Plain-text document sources
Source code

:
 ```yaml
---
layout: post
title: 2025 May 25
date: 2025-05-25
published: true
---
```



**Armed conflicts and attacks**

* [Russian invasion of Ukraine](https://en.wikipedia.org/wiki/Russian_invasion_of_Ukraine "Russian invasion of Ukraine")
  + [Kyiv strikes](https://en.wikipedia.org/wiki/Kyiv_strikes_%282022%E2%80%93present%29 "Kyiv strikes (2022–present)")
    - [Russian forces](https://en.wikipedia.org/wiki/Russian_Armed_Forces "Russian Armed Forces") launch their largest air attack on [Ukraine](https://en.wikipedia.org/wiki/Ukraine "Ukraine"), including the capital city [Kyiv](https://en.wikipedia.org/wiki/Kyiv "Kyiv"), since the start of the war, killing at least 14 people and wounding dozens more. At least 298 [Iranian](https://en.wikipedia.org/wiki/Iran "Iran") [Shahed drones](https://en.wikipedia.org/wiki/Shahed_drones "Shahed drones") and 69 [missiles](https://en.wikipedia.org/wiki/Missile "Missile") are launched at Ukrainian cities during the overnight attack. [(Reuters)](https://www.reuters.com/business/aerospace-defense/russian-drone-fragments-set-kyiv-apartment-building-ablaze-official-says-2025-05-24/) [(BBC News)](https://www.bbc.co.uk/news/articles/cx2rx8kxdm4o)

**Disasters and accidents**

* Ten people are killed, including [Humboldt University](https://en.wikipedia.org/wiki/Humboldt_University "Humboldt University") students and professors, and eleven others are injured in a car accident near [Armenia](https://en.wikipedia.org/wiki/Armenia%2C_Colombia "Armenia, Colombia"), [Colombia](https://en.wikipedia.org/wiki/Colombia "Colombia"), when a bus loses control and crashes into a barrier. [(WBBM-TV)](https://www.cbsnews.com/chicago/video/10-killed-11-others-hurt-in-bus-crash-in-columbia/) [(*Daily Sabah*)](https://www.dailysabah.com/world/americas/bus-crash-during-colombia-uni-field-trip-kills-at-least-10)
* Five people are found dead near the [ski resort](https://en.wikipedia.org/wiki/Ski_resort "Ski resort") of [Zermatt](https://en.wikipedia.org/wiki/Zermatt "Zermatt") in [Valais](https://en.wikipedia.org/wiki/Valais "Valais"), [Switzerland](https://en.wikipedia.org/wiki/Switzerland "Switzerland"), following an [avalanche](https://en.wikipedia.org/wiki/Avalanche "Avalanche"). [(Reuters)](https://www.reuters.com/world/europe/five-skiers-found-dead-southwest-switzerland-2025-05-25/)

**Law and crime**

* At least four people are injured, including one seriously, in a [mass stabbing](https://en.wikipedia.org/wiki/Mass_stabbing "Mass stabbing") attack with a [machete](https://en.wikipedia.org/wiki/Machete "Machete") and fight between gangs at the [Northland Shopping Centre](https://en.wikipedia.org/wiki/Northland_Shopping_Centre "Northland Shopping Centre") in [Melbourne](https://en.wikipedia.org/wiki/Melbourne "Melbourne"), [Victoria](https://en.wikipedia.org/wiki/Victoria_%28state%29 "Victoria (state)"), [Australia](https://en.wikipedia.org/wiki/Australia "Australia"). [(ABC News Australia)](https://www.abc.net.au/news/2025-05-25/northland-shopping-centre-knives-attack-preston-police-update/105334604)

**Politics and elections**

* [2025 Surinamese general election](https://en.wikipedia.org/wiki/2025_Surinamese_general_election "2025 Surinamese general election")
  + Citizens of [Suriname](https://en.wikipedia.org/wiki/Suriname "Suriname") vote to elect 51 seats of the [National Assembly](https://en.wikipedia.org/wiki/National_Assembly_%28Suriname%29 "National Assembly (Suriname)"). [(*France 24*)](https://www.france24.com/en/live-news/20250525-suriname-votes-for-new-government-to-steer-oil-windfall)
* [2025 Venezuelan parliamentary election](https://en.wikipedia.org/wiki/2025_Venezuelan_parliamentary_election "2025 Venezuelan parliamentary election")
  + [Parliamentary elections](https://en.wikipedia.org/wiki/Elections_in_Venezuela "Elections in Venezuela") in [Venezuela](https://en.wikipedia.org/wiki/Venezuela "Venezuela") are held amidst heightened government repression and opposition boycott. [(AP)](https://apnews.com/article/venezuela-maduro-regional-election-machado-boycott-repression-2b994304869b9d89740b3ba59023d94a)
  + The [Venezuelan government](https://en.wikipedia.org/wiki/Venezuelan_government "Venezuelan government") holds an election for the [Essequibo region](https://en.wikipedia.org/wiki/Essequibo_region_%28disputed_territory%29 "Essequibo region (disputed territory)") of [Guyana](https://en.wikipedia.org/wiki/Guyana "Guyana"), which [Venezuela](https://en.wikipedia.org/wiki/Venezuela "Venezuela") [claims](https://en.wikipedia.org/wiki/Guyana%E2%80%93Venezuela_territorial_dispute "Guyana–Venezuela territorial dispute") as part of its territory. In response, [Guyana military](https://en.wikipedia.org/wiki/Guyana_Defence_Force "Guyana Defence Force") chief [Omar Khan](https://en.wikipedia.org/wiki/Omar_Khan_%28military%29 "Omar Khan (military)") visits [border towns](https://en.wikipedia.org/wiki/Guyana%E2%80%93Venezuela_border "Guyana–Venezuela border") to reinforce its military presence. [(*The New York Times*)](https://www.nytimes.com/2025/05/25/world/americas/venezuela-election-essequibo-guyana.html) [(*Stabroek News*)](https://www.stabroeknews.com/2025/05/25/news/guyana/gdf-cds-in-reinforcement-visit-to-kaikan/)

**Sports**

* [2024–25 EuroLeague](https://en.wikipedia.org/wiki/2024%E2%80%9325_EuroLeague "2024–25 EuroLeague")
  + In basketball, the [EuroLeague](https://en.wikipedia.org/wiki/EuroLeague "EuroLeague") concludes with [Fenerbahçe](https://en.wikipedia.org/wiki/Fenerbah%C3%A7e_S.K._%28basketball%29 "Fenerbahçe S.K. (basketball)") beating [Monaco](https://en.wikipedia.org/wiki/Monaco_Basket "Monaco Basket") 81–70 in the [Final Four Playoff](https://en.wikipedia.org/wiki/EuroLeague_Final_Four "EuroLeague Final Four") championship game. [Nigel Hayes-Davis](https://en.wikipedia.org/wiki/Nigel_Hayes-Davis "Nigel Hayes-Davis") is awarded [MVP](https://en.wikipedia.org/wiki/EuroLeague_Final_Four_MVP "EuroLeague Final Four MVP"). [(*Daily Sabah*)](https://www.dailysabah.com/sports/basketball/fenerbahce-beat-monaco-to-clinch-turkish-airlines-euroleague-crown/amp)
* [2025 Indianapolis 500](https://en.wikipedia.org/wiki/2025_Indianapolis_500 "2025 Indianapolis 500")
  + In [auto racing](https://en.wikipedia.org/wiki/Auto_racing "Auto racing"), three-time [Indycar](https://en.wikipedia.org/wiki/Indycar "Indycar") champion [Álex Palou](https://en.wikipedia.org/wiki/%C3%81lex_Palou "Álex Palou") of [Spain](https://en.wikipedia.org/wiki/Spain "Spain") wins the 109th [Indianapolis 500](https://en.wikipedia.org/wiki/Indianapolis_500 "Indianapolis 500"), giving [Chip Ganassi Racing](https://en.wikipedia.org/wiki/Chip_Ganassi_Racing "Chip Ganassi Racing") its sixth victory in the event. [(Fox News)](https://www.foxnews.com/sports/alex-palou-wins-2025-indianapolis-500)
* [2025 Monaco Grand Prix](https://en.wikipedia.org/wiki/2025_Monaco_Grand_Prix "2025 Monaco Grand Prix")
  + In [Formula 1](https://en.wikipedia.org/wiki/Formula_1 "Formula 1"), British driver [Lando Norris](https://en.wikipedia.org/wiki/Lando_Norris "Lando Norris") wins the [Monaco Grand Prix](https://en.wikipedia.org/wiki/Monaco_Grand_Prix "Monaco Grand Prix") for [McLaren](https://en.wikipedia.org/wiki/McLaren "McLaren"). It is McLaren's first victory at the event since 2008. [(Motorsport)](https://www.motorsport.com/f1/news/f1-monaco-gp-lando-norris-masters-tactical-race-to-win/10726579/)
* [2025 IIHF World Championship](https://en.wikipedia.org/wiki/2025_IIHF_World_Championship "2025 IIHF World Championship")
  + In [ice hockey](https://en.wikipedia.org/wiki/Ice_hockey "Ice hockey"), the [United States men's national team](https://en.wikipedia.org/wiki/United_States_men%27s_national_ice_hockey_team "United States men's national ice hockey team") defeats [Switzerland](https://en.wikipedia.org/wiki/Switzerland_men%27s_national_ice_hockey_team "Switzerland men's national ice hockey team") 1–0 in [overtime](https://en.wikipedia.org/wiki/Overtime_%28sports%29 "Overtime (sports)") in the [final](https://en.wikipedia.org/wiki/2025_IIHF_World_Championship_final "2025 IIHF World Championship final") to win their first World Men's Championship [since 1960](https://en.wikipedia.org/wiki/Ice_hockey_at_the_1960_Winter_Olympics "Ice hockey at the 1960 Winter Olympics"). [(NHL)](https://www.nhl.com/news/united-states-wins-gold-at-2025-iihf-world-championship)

--- Exercise goal ---
If a line falls between the first line of the records and the line containing "[Russian invasion of", inclusive, repeat it exactly; leave out all others.

--- Result of this exercise ---
Source code

:
 ```yaml
---
layout: post
title: 2025 May 25
date: 2025-05-25
published: true
---
```



**Armed conflicts and attacks**

* [Russian invasion of Ukraine](https://en.wikipedia.org/wiki/Russian_invasion_of_Ukraine "Russian invasion of Ukraine")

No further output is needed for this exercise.